A propósito, a extrema dependência dos nativos com estes animais de tração é tradição longínqua no homem sertanejo, tal como se vê retratada nas belas narrativas de Guimarães Rosa, por exemplo.
Era muito bonito vê-las passarem por nós, em bandos de seis ou sete, agarrando-se nas pedras escorregadias pelos cascos como se fossem mãos, subindo e descendo pra lá e pra cá. Quase sempre acompanhadas por um cão.
O guia nos contou que elas faziam o trajeto tantas vezes que bastava soltá-las para que fossem sozinhas, exceto uma ou outra fujona que, vez ou outra, se extraviava pelo caminho.
Outra bonita tradição mantida no Pati é o resguardo de luto pelos mortos.
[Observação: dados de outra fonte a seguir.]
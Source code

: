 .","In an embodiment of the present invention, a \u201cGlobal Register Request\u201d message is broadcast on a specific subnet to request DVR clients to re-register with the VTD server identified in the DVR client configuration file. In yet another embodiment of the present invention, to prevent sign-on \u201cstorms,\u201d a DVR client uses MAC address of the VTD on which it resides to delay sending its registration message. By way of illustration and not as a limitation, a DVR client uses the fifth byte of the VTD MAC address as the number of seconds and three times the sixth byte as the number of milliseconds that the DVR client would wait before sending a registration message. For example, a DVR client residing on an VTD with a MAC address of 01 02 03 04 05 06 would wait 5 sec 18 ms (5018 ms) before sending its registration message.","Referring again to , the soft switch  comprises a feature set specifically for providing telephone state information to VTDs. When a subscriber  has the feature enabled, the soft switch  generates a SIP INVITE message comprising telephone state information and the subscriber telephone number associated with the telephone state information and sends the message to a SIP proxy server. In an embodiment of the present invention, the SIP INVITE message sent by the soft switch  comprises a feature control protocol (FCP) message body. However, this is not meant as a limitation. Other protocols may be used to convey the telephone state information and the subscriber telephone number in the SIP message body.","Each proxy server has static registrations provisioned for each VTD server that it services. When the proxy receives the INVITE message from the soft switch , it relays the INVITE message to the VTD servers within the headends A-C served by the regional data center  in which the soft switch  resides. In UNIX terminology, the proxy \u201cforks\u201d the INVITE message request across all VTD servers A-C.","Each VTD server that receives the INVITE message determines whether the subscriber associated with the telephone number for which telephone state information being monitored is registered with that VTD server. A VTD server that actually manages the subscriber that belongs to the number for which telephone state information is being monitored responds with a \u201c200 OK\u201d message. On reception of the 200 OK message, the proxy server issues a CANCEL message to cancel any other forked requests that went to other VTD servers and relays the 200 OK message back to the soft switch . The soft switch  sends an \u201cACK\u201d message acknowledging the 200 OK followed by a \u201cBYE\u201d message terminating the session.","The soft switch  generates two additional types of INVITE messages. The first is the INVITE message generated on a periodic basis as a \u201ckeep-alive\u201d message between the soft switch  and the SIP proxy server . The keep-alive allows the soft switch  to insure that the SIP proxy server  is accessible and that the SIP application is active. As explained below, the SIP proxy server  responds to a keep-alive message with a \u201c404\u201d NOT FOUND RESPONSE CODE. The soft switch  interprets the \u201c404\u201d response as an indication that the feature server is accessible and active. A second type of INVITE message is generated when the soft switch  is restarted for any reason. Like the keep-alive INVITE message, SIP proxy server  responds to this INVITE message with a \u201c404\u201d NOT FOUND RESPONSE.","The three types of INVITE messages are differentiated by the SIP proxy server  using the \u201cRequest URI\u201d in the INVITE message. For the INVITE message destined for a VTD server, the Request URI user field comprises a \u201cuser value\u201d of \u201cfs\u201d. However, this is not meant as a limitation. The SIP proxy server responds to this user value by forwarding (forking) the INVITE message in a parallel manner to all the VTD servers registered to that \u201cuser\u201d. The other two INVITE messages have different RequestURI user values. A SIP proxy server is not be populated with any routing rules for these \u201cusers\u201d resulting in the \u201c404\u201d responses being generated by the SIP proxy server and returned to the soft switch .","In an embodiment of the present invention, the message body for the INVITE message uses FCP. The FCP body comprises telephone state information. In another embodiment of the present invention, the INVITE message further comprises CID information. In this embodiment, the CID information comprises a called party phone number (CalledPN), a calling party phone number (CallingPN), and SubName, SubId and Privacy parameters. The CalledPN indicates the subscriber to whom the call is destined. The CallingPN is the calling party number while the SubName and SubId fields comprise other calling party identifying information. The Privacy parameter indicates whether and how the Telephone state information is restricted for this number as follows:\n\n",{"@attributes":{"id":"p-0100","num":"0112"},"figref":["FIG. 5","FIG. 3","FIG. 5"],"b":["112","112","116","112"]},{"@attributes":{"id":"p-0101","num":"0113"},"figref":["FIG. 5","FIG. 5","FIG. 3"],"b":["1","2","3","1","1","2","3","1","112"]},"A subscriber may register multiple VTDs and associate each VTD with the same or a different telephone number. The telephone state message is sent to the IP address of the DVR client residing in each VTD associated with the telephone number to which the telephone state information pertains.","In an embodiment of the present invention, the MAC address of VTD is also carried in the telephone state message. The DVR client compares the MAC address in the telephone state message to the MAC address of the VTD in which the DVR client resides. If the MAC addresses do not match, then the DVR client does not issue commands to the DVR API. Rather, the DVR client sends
Recentemente uma senhora de 89 anos havia falecido de morte natural sem nunca ter ido à médicos, graças possivelmente a uma feliz combinação de sua boa genética, boa alimentação e o fato dela nunca ter parado de movimentar o corpo, e todo o Vale estava em luto. O luto consiste na proibição de se fazer festas e comemorações.
O fato dela ter aceitado sua hora fatal com humildade e sem revolta parecia orgulhá-los e inspirá-los para melhor suportarem suas próprias dificuldades. O que me fez pensar quão belo é um velho sábio.
Que texto belo e sensível. A sensação de conhecer o Vale do Pati foi muito bem descrita por você.
Parabéns
Lindo texto, Ana. Não vejo a hora de conhecer o Pati.